The “Long Run Forecast” released by the China Center for Economic Research of Peking University on the 25th shows that the market’s interest rate hike is expected to be strong. Nearly half of the 23 research institutes at home and abroad believe that the second quarter is the node for interest rate hikes, including Peking University’s Center for Economic Research, Guotai Junan, and HSBC. Nine institutions, including banks, believe that the benchmark interest rate will be raised in the second quarter. Ma Xiaohe, deputy dean of the Macroeconomic Research Institute of the National Development and Reform Commission, pointed out at the China and World Economic Forum of Tsinghua University held recently that how to prevent inflation from being transferred from mild to moderate is an important issue currently faced. The report released at the forum predicts that the GDP growth rate this year will be 10.9%, saying that if the current policy does not make major adjustments, the economic operation will appear hot.
The "Long Run Forecast" is derived from the weighted average of the forecast of major economic indicators by 23 domestic and foreign research institutions. "Long Run Forecast" said that the economy will continue to operate at a high level. It is expected that GDP growth in the second quarter of this year will be 10.5% year-on-year, and CPI will increase by 3.1%. Professor Feng Lu of the National Institute of Development Studies of Peking University said that the overall economic situation in the second quarter was: “The economy is operating at a high level, the inflationary pressure is significant, the trade surplus is decreasing, and the two rates are expected to be fine-tuned.”

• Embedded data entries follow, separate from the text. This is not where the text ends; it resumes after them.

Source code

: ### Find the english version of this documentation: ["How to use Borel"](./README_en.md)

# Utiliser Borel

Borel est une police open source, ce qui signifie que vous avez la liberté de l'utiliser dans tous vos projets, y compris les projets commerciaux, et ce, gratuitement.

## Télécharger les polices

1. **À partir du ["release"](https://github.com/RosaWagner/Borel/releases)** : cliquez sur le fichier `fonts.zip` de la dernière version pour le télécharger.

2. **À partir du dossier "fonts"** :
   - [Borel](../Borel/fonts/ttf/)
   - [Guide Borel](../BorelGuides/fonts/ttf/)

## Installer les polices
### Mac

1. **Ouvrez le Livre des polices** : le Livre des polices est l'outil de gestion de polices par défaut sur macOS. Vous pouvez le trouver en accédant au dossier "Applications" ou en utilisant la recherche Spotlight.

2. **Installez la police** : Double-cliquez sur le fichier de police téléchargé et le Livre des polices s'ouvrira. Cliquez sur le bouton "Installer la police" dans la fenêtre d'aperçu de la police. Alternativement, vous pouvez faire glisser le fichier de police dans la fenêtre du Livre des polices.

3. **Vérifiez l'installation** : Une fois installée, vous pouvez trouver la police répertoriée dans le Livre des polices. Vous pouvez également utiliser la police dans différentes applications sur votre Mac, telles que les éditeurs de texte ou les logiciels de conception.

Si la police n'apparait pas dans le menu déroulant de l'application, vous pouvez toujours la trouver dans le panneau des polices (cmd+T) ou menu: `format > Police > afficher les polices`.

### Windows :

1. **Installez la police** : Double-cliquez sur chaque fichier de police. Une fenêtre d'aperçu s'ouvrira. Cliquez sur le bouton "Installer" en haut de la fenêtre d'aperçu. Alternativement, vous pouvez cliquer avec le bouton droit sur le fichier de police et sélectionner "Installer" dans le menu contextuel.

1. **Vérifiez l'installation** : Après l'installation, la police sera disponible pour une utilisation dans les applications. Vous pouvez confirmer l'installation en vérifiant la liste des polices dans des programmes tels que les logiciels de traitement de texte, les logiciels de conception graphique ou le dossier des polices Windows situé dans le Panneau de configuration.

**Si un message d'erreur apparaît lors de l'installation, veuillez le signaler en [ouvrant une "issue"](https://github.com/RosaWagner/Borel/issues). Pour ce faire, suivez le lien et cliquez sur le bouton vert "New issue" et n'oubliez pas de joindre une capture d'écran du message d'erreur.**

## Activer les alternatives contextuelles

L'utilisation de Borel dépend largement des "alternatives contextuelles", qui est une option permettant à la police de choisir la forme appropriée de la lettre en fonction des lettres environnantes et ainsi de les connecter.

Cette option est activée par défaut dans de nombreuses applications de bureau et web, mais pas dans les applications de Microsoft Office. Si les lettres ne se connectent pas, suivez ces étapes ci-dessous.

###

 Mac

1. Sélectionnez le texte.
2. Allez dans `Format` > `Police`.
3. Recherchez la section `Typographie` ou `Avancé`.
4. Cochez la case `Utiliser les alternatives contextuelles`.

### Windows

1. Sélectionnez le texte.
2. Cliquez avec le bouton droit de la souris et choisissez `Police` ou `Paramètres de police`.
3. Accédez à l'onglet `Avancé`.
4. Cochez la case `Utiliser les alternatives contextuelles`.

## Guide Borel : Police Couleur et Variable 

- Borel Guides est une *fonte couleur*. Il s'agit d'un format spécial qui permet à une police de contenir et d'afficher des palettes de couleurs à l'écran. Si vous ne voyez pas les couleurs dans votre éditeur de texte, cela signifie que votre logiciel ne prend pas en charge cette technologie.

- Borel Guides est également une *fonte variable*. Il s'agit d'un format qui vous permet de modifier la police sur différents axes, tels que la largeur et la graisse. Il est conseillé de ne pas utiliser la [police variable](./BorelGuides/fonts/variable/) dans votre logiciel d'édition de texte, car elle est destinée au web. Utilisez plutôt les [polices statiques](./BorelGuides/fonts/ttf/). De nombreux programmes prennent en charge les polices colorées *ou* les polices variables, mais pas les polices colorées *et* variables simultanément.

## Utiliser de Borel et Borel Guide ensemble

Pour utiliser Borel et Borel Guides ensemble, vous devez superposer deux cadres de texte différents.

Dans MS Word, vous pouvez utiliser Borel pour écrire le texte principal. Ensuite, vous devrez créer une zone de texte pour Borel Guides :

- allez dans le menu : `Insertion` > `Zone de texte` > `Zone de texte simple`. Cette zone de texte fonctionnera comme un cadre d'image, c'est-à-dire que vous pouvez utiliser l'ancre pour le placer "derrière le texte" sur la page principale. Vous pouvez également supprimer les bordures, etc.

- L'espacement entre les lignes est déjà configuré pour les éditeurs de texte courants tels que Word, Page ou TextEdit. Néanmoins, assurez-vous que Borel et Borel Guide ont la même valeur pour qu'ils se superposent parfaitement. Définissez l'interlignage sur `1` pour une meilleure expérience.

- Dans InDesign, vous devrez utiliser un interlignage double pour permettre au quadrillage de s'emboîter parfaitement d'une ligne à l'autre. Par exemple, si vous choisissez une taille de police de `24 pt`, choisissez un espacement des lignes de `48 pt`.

Ma Xiaohe pointed out that the current risks of economic operations are still relatively high. First, industrial restructuring is needed. After the financial crisis, China’s industrial structure has been severely unadapted to the new world demand situation, facing overcapacity, high energy consumption, and high Put into the production of structural changes. The second is how consumption exceeds the contribution of investment to economic growth. At present, consumption has lagged behind investment despite its rapid growth. "Inflation expectations are currently an important issue," Ma Xiaohe said. Since last year, China has implemented a moderately loose monetary policy. Currency issuance surpasses economic growth. He said that how to prevent a severe shift from mild to moderate inflation is a problem that needs to be faced. Regarding the direction of macroeconomic policies, Ma Xiaohe said: "If inflation continues to go upwards, the macro policy, especially monetary policy, will speed up toward neutrality."
The China and World Economic Research Center (CCWE) of Tsinghua University believes that after the GDP growth rate reaches a high of 11.9% in the first quarter of this year, GDP growth will be relatively flat in the last three quarters, but it is still at a high level in these two years. The annual growth rate is expected to be 10.9%. This year's export growth is expected to be 32%, and the import increase is expected to be as high as 43.9%. These three indicators support the possibility of hot economic operation. CCWE said that the rising trend of the urban consumer price index (CPI) is significant and is expected to be 3.7% for the whole year.